Key features of the proposed Distressed BISO continued:

  • If a seller’s non-performance is due to an upstream issue beyond the non-performing party’s control, the seller, as non-performing party, might be eligible to “shield” itself from Distressed BISO by delivering to the buyer copies of the upstream confirmation, with rate and purchase price redacted, and certifying in writing that the upstream confirmation will not be used as inventory for another trade, that the seller will attempt to settle on the upstream confirmation, and that the seller will use Distressed BISO if the upstream counterparty is non-performing (the “upstream shield”). Upstreams confirmations used in the upstream shield must have trade dates not later than five business days after the trade date of the current trade at issue.

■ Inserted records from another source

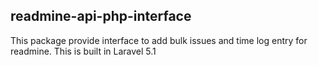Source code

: ## readmine-api-php-interface

This package provide interface to add bulk issues and time log entry for readmine. This is built in Laravel 5.1
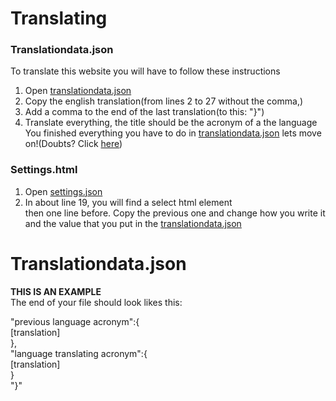 # Translating
### Translationdata.json
To translate this website you will have to follow these instructions
1. Open [translationdata.json](./translationdata.json)
2. Copy the english translation(from lines 2 to 27 without the comma,)
3. Add a comma to the end of the last translation(to this: "}")
5. Translate everything, the title should be the acronym of a the language<br>
You finished everything you have to do in [translationdata.json](./translationdata.json) lets move on!(Doubts? Click [here](#Translationdata.json))
### Settings.html
1. Open [settings.json](./settings.json)
2. In about line 19, you will find a select html element <br> then one line before. Copy the previous one and change how you write it and the value that you put in the [translationdata.json](./translationdata.json)






# Translationdata.json
**THIS IS AN EXAMPLE** <br>
The end of your file should look likes this:

"previous language acronym":{<br>
        [translation]<br>
},<br>
"language translating acronym":{<br>
        [translation]<br>
    }<br>
"}"
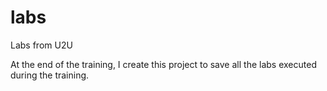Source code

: # labs
Labs from U2U

At the end of the training, I create this project to save all the labs executed during the training.

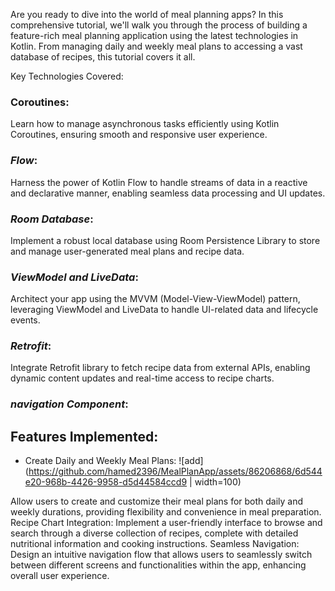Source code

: 

Are you ready to dive into the world of meal planning apps? In this comprehensive tutorial, we'll walk you through the process of building a feature-rich meal planning application using the latest technologies in Kotlin. From managing daily and weekly meal plans to accessing a vast database of recipes, this tutorial covers it all.

Key Technologies Covered:

### **Coroutines**:

Learn how to manage asynchronous tasks efficiently using Kotlin Coroutines, ensuring smooth and responsive user experience.

### ***Flow***: 

Harness the power of Kotlin Flow to handle streams of data in a reactive and declarative manner, enabling seamless data processing and UI updates.

### ***Room Database***:

Implement a robust local database using Room Persistence Library to store and manage user-generated meal plans and recipe data.

### ***ViewModel and LiveData***:
Architect your app using the MVVM (Model-View-ViewModel) pattern, leveraging ViewModel and LiveData to handle UI-related data and lifecycle events.

### ***Retrofit***: 

Integrate Retrofit library to fetch recipe data from external APIs, enabling dynamic content updates and real-time access to recipe charts.

### ***navigation Component***:

## Features Implemented:

* Create Daily and Weekly Meal Plans:
![add](https://github.com/hamed2396/MealPlanApp/assets/86206868/6d544e20-968b-4426-9958-d5d44584ccd9 | width=100)

Allow users to create and customize their meal plans for both daily and weekly durations, providing flexibility and convenience in meal preparation.
Recipe Chart Integration: Implement a user-friendly interface to browse and search through a diverse collection of recipes, complete with detailed nutritional information and cooking instructions.
Seamless Navigation: Design an intuitive navigation flow that allows users to seamlessly switch between different screens and functionalities within the app, enhancing overall user experience.
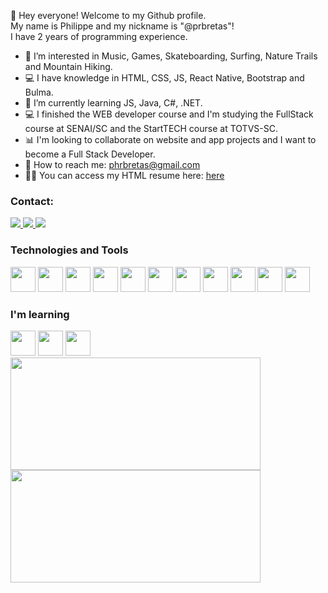  👋 Hey everyone! Welcome to my Github profile.
 <br>
 My name is Philippe and my nickname is "@prbretas"!
 <br>
 I have 2 years of programming experience.

- 🤩 I’m interested in Music, Games, Skateboarding, Surfing, Nature Trails and Mountain Hiking.
- 💻 I have knowledge in HTML, CSS, JS, React Native, Bootstrap and Bulma.
- 🌱 I’m currently learning JS, Java, C#, .NET.
- 💻 I finished the WEB developer course and I'm studying the FullStack course at SENAI/SC and the StartTECH course at TOTVS-SC.
- 📊 I'm looking to collaborate on website and app projects and I want to become a Full Stack Developer.
- 📨 How to reach me: phrbretas@gmail.com
- 🧑‍💻 You can access my HTML resume here: <a href="https://prbretas.github.io/CV-HTML">here</a>



### Contact:

<div>
<a href="https://instagram.com/prbretas" target="_blank">
<img src="https://img.shields.io/badge/-Instagram-%23E4405F?style=for-the-badge&logo=instagram&logoColor=white" target="_blank">
</a>

<a href="https://www.linkedin.com/in/phrbretas" target="_blank">
<img src="https://img.shields.io/badge/-LinkedIn-%230077B5?style=for-the-badge&logo=linkedin&logoColor=white" target="_blank">
</a>  
 
<a href = "mailto:phrbretas@gmail.com">
<img src="https://img.shields.io/badge/Gmail-D14836?style=for-the-badge&logo=gmail&logoColor=white" target="_blank">
</a>
 

</div>




### Technologies and Tools
<div class="display:"flex";>
<img width="40" height="40" src="https://cdn.jsdelivr.net/gh/devicons/devicon/icons/html5/html5-original-wordmark.svg" />
<img width="40" height="40" src="https://cdn.jsdelivr.net/gh/devicons/devicon/icons/css3/css3-original-wordmark.svg" />
<img width="40" height="40" src="https://cdn.jsdelivr.net/gh/devicons/devicon/icons/javascript/javascript-original.svg" />
<img width="40" height="40" src="https://cdn.jsdelivr.net/gh/devicons/devicon/icons/bootstrap/bootstrap-original-wordmark.svg" />      
<img width="40" height="40" src="https://cdn.jsdelivr.net/gh/devicons/devicon/icons/bulma/bulma-plain.svg" />                                                 
<img width="40" height="40" src="https://cdn.jsdelivr.net/gh/devicons/devicon/icons/canva/canva-original.svg" />
<img width="40" height="40" src="https://cdn.jsdelivr.net/gh/devicons/devicon/icons/codepen/codepen-plain.svg" />
<img width="40" height="40" src="https://cdn.jsdelivr.net/gh/devicons/devicon/icons/visualstudio/visualstudio-plain.svg" />
<img width="40" height="40" src="https://cdn.jsdelivr.net/gh/devicons/devicon/icons/github/github-original-wordmark.svg" /> 
<img width="40" height="40" src="https://cdn.jsdelivr.net/gh/devicons/devicon/icons/bitbucket/bitbucket-original.svg" />
<img width="40" height="40" src="https://cdn.jsdelivr.net/gh/devicons/devicon/icons/react/react-original-wordmark.svg" />    

</div>
                      
                                                                                                                       
### I'm learning
<div class="display:"flex";>                                                                                                        
      
<img width="40" height="40" src="https://cdn.jsdelivr.net/gh/devicons/devicon/icons/java/java-original-wordmark.svg" />
<img width="40" height="40" src="https://cdn.jsdelivr.net/gh/devicons/devicon/icons/csharp/csharp-original.svg" />
<img width="40" height="40" src="https://cdn.jsdelivr.net/gh/devicons/devicon/icons/dotnetcore/dotnetcore-original.svg" />
</div>    
                           
           

<div>
<a href="https://github.com/prbretas">
<img height="180em" width="400em" src="https://github-readme-stats.vercel.app/api/top-langs/?username=prbretas&layout=compact&langs_count=7&theme=dracula"/>
<img height="180em" width="400em" src="https://github-readme-stats.vercel.app/api?username=prbretas&show_icons=true&theme=dracula&include_all_commits=true&count_private=true"/>
</div>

  • If the performing party fails to effect a cover trade during the cover period, the performing party may not use Distressed BISO again for that trade.
  • Although Distressed BISO is not intended to have any economic impact for either party, the non-performing party will be liable for up to $5,000 in legal fees associated with the trade.
  • For drafts of documents to qualify a party as “performing,” the drafts must be in “reasonably acceptable form.” Documents can be in reasonably acceptable form even if they include blanks with respect to information to be provided by the nondrafting party. No further clarification on what is reasonably acceptable is provided in the Distressed BISO draft.
  • If there is a dispute as to the reasonableness of the price of the cover trade, the dispute is referred to a three-member arbitration panel comprised of LSTA Board of Directors members for a binding determination.
  • Currently under consideration, and the cause for the delayed effective date of Distressed BISO, is a proposal by LSTA board members that, once the parties have agreed on the settlement documents, the drafting party must deliver executed settlement documents within 10 days after the trigger date in order to maintain its performing party status and avoid a BISO Notice.

Given the added complexity of distressed trades, Distressed BISO will be more complicated than the BISO mechanism currently in place for par trades, and it may take time for the distressed debt market to fully understand and embrace Distressed BISO.